Where sufficiency of the evidence is challenged, the relevant question for an appellate court
is whether, after viewing the evidence in the light most favorable to the prosecution, any rational trier
of fact could have found the essential elements of the crime or crimes beyond a reasonable doubt.
Tenn. R. App. P. 13(e); Jackson v. Virginia, 443 U.S. 307, 319, 99 S. Ct. 2781, 2789, 61 L. Ed. 2d
560 (1979); State v. Abrams, 935 S.W.2d 399, 401 (Tenn. 1996). The weight and credibility of the
witnesses’ testimony are matters entrusted exclusively to the jury as the triers of fact. State v.
Sheffield, 676 S.W.2d 542, 547 (Tenn. 1984); State v. Brewer, 932 S.W.2d 1, 19 (Tenn. Crim. App.
1996).
Here, we conclude that sufficient evidence was produced at trial for a trier of fact to find the
defendant guilty beyond a reasonable doubt of driving under the influence. The offense of driving
under the influence is codified at Tennessee Code Annotated section 55-10-401 and makes it:
unlawful for any person to drive or to be in physical control of any automobile . . .

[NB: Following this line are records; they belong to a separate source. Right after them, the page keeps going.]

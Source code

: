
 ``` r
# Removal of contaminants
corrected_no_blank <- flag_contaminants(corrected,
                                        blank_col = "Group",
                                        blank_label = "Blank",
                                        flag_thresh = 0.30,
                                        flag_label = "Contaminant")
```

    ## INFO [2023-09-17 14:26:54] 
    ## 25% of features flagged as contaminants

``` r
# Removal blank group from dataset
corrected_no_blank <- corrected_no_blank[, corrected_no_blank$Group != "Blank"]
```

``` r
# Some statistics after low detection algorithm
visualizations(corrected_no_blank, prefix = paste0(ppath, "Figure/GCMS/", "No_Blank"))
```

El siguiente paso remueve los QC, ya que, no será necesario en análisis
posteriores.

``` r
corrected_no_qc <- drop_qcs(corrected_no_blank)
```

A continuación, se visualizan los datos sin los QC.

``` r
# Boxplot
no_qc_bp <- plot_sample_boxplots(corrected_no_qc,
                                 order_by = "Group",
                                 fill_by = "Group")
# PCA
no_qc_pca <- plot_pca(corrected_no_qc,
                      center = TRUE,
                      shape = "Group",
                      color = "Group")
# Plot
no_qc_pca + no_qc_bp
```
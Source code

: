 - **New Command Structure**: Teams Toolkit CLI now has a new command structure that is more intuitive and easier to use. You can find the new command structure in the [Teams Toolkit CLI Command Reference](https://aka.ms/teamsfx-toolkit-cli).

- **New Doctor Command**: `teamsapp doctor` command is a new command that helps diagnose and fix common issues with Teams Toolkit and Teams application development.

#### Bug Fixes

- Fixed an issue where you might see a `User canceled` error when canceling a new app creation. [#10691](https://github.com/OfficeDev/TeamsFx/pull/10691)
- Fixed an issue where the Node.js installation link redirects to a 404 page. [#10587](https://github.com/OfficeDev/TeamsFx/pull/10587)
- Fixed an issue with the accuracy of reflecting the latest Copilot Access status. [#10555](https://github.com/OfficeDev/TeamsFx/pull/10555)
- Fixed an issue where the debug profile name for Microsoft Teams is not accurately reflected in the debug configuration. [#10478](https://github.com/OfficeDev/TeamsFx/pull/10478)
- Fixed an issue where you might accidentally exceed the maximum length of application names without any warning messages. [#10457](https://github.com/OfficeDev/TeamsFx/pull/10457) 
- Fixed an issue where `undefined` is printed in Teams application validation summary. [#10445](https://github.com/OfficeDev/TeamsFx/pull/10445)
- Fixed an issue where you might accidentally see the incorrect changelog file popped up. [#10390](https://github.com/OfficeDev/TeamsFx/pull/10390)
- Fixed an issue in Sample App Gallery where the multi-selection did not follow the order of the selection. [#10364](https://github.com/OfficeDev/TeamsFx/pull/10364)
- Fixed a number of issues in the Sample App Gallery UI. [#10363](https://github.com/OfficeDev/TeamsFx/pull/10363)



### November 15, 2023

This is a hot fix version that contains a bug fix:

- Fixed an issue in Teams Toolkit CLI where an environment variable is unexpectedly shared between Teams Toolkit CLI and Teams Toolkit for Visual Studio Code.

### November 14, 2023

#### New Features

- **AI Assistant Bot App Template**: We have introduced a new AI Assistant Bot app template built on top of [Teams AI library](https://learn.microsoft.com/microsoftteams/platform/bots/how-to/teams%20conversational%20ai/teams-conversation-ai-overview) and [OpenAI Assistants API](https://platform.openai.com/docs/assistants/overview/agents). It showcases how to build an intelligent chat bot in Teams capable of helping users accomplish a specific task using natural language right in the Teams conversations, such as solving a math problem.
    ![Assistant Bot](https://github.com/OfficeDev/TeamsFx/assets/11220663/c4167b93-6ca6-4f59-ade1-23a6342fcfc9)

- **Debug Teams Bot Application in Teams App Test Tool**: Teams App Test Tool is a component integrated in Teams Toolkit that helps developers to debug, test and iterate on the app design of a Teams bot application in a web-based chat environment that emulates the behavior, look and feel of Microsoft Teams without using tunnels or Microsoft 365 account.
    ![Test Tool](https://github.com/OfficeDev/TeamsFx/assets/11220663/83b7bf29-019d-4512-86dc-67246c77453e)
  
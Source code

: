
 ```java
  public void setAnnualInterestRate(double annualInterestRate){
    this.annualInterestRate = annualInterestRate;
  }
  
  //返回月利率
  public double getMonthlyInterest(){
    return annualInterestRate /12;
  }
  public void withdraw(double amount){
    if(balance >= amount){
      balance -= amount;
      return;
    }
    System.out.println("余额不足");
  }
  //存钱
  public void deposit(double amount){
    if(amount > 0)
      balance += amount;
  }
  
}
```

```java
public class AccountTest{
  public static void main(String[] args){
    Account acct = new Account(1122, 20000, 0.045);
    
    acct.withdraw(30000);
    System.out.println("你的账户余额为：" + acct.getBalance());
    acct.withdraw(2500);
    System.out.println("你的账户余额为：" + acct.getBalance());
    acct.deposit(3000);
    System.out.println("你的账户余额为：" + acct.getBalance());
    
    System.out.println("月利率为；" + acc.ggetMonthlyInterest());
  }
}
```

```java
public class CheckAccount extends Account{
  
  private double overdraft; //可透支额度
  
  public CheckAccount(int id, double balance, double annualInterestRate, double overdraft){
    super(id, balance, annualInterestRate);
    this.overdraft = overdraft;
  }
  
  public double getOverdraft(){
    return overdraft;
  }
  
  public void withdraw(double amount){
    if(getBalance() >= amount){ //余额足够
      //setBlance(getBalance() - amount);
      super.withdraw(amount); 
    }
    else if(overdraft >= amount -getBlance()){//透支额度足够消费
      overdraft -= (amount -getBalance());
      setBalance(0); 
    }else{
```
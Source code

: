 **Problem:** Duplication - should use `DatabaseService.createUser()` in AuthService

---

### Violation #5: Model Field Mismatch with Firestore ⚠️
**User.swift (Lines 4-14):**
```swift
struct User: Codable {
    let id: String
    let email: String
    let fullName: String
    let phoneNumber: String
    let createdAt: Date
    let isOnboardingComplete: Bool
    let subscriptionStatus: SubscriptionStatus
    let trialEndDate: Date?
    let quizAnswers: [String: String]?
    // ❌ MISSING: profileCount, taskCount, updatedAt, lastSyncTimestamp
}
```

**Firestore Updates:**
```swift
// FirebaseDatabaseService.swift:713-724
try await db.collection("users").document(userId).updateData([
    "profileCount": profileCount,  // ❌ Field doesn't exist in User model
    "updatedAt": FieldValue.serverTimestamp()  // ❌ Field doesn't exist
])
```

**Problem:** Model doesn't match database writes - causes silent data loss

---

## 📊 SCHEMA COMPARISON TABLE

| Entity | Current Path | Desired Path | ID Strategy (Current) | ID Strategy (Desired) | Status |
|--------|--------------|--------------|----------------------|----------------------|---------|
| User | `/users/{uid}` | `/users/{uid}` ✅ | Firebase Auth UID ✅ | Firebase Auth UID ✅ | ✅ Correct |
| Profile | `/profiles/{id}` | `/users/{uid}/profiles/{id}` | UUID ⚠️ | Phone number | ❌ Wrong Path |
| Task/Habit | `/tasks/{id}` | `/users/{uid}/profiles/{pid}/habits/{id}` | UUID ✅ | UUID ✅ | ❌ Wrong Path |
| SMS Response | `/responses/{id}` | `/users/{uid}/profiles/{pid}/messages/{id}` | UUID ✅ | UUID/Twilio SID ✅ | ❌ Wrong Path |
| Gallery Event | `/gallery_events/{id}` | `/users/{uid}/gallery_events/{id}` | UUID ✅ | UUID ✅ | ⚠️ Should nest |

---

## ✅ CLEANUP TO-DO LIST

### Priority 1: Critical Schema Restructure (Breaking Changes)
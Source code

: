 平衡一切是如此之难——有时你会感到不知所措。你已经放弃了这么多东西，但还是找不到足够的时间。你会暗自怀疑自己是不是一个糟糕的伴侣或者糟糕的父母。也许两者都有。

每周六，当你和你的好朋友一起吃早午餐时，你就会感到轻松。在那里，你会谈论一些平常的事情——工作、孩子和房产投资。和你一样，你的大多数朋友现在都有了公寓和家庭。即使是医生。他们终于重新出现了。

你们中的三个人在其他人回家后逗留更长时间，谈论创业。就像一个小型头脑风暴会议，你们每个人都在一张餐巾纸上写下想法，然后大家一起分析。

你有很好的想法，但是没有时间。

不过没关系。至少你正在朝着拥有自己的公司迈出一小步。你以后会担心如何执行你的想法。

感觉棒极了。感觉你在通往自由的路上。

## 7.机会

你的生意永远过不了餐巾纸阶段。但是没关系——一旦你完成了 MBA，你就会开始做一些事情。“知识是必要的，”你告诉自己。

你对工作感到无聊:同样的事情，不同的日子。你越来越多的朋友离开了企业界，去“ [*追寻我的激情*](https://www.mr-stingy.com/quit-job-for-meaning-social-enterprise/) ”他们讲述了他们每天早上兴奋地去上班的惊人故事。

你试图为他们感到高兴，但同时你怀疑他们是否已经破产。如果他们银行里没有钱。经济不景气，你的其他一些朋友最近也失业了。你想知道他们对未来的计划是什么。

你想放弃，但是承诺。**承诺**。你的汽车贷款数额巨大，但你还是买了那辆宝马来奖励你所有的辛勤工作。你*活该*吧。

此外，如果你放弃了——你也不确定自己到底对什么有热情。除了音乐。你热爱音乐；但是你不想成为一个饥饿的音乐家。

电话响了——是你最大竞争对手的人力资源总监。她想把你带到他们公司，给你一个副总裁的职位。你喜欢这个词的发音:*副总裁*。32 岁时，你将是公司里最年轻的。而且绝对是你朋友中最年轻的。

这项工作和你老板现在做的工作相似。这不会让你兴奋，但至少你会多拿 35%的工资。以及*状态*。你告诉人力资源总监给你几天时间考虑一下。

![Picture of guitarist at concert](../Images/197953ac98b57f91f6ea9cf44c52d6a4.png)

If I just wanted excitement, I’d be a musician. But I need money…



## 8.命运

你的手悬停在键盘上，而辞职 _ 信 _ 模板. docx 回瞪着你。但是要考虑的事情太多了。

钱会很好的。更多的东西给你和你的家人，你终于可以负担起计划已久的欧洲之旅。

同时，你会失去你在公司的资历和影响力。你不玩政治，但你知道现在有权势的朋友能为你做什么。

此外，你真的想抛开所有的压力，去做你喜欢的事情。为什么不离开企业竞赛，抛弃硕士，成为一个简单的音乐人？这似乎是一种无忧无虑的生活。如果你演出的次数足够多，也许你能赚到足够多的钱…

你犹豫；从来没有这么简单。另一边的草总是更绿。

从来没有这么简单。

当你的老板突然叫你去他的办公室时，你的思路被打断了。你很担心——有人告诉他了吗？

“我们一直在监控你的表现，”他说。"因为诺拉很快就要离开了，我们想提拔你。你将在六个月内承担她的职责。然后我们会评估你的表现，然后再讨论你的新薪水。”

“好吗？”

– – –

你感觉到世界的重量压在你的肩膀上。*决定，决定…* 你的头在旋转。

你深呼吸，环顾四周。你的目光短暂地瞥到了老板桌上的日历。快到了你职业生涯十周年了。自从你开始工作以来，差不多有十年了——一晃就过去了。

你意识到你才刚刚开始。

driven on any of the public roads and highways of the state, . . . or any other premises
which is generally frequented by the public at large, while: (1) under the influence
of any intoxicant, marijuana, narcotic drug, or drug producing stimulating effects on
the central nervous system[.]
T.C.A. § 55-10-401.
In State v. Butler, 108 S.W.3d 845, 850 (Tenn. 2003), the Tennessee Supreme Court adopted
a totality of the circumstances test for the purpose of determining whether a person was in physical
control of a motor vehicle or driving a motor vehicle. The court specifically stated that the relevant
factors the trier of fact should take into account include:
the location of the defendant in relation to the vehicle, the whereabouts of the
ignition key, whether the motor was running, the defendant’s ability, but for his
intoxication, to direct the use or non-use of the vehicle, or the extent to which the
vehicle itself is capable of being operated or moved under its own power or
otherwise.
Id.
Based upon the factors set forth by the supreme court, a reasonable trier of fact could
conclude that the defendant was in physical control of the vehicle to support his conviction of
driving under the influence. The defendant argues that the officer provided inconsistent testimony
at a hearing on a motion to suppress and at trial. However, any inconsistency was resolved by the
jury in favor of the State by virtue of the guilty verdict.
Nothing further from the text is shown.